▸ Your goal:
From the entries, return every line where the string "radioTrue" shows up.

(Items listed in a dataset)

BEGIN

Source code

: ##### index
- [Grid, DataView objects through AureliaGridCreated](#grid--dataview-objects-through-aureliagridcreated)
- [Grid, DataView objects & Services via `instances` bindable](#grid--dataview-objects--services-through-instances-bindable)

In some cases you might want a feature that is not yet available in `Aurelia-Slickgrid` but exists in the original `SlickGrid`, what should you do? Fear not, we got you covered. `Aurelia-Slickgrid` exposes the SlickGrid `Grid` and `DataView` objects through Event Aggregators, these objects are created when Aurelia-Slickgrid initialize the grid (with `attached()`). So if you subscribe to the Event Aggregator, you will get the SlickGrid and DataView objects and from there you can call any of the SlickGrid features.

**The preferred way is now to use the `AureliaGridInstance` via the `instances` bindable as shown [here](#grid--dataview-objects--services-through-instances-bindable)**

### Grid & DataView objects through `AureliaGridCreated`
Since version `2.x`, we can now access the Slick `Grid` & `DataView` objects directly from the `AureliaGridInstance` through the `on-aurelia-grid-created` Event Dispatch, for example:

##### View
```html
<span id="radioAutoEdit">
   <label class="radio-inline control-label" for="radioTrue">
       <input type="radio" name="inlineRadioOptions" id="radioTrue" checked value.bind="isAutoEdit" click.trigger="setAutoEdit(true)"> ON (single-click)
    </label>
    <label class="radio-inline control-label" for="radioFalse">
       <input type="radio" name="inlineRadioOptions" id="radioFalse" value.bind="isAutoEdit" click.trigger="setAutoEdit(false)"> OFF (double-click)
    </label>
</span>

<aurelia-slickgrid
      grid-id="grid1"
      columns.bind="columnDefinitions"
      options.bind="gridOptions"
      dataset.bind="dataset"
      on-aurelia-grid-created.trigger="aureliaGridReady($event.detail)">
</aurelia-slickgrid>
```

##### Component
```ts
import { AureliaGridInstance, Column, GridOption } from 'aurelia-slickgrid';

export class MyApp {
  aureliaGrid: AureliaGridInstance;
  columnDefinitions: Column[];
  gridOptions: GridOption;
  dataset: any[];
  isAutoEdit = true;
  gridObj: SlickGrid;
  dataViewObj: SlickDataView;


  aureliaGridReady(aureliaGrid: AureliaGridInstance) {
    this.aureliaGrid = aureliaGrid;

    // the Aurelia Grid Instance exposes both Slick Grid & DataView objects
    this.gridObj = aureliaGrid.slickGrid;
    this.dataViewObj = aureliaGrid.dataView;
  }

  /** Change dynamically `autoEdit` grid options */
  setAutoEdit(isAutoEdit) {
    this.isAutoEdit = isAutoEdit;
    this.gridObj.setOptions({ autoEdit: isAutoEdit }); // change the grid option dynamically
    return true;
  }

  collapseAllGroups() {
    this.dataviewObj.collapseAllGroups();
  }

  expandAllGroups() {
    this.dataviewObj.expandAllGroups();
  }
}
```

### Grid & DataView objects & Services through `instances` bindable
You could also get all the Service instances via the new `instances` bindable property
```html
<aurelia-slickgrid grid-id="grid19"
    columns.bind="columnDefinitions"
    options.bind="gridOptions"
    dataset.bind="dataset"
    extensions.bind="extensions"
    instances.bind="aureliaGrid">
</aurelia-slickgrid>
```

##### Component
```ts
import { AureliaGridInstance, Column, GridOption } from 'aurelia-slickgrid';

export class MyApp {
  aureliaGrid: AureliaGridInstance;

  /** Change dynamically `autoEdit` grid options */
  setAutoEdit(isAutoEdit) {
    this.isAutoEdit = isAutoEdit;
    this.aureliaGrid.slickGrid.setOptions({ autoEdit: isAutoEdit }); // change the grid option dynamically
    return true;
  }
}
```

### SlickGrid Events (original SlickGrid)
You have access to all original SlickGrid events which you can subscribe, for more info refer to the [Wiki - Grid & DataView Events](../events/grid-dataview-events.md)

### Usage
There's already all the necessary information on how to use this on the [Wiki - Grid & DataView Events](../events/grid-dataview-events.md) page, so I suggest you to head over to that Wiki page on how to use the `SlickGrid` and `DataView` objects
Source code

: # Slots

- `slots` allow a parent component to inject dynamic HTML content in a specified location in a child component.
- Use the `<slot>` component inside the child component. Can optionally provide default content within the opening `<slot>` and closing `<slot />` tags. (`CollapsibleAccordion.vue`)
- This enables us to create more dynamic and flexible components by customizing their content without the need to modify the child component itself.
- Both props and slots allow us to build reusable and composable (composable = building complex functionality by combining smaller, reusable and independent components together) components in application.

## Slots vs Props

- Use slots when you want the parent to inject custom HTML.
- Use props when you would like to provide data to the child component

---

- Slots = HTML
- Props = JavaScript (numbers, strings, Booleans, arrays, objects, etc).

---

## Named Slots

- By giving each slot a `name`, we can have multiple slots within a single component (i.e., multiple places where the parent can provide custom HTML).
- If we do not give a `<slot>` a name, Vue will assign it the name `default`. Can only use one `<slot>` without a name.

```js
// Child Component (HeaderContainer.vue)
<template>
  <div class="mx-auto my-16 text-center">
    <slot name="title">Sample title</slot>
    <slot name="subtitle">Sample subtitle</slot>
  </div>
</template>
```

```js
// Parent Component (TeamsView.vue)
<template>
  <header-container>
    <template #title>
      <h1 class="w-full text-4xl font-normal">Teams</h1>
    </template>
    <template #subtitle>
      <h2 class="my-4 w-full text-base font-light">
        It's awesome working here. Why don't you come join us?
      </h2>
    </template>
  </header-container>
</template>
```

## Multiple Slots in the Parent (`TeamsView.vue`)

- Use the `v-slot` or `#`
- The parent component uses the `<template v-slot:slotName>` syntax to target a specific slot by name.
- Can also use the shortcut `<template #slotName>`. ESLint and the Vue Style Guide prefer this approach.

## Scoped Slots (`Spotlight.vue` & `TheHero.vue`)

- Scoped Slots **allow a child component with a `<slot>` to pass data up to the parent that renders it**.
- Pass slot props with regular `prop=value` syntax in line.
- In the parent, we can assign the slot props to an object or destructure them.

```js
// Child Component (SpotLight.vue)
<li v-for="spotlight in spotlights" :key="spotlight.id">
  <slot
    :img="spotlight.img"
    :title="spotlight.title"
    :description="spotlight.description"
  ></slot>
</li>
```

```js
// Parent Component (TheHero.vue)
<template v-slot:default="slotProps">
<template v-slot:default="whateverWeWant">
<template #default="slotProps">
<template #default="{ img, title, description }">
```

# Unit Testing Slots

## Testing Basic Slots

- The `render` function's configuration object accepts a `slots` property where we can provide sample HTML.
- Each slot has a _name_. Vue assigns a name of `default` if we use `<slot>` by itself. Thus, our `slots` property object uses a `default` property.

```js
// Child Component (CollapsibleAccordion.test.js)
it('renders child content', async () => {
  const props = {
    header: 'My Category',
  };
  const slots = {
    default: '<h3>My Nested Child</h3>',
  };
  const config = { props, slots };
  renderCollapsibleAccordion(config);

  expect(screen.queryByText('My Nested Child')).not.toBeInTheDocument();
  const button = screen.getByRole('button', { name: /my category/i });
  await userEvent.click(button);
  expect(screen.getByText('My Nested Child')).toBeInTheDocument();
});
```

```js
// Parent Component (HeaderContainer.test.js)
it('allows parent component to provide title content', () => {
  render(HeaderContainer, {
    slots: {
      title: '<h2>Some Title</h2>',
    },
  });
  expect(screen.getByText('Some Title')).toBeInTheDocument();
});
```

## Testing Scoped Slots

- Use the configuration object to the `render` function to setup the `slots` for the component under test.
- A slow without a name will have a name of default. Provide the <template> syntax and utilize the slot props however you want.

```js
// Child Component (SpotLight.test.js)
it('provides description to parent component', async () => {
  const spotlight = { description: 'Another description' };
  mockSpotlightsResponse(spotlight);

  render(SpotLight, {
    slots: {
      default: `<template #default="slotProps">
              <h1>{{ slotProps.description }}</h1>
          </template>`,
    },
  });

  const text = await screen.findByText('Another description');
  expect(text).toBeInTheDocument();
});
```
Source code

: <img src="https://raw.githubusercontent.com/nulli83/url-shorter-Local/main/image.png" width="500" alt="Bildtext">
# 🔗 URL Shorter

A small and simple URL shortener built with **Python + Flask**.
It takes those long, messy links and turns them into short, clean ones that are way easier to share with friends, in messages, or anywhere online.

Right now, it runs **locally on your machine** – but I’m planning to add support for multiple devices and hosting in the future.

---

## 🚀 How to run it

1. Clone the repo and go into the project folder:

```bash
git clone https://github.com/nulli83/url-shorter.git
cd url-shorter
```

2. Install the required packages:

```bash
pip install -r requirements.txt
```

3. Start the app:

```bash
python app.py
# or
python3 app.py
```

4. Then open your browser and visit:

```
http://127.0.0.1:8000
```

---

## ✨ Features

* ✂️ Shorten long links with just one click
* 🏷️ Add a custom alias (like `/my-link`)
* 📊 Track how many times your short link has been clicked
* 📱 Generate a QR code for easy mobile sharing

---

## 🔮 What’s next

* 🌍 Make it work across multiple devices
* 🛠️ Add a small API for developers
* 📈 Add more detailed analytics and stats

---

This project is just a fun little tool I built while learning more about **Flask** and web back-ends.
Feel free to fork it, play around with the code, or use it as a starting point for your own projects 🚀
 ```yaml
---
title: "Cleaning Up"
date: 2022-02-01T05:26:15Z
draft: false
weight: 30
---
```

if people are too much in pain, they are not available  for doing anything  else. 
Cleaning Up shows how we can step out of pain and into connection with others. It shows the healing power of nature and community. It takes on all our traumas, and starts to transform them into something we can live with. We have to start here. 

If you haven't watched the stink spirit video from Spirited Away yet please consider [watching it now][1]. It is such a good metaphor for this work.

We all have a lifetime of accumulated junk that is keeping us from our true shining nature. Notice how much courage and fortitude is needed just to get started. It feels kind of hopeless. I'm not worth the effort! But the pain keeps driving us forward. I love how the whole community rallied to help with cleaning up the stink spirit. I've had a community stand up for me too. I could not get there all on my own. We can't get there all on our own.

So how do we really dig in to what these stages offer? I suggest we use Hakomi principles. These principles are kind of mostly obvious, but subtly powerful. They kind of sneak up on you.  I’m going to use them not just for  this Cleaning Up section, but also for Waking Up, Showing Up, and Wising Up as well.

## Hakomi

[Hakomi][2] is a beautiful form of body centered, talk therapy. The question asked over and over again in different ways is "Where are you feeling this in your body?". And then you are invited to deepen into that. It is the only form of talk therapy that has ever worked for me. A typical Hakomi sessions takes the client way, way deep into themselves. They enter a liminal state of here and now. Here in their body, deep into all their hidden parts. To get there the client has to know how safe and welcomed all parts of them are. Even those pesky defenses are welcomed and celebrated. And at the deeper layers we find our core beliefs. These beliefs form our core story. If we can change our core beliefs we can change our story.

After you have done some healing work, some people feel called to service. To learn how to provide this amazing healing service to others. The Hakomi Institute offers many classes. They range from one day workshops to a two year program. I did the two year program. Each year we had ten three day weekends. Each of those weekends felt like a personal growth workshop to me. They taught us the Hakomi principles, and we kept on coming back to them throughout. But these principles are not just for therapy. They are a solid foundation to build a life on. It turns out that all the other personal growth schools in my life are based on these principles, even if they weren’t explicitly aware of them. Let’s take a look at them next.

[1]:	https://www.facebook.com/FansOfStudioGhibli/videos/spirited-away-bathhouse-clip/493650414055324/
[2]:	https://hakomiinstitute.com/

END

▸ Solution to this exercise:
   <label class="radio-inline control-label" for="radioTrue">
       <input type="radio" name="inlineRadioOptions" id="radioTrue" checked value.bind="isAutoEdit" click.trigger="setAutoEdit(true)"> ON (single-click)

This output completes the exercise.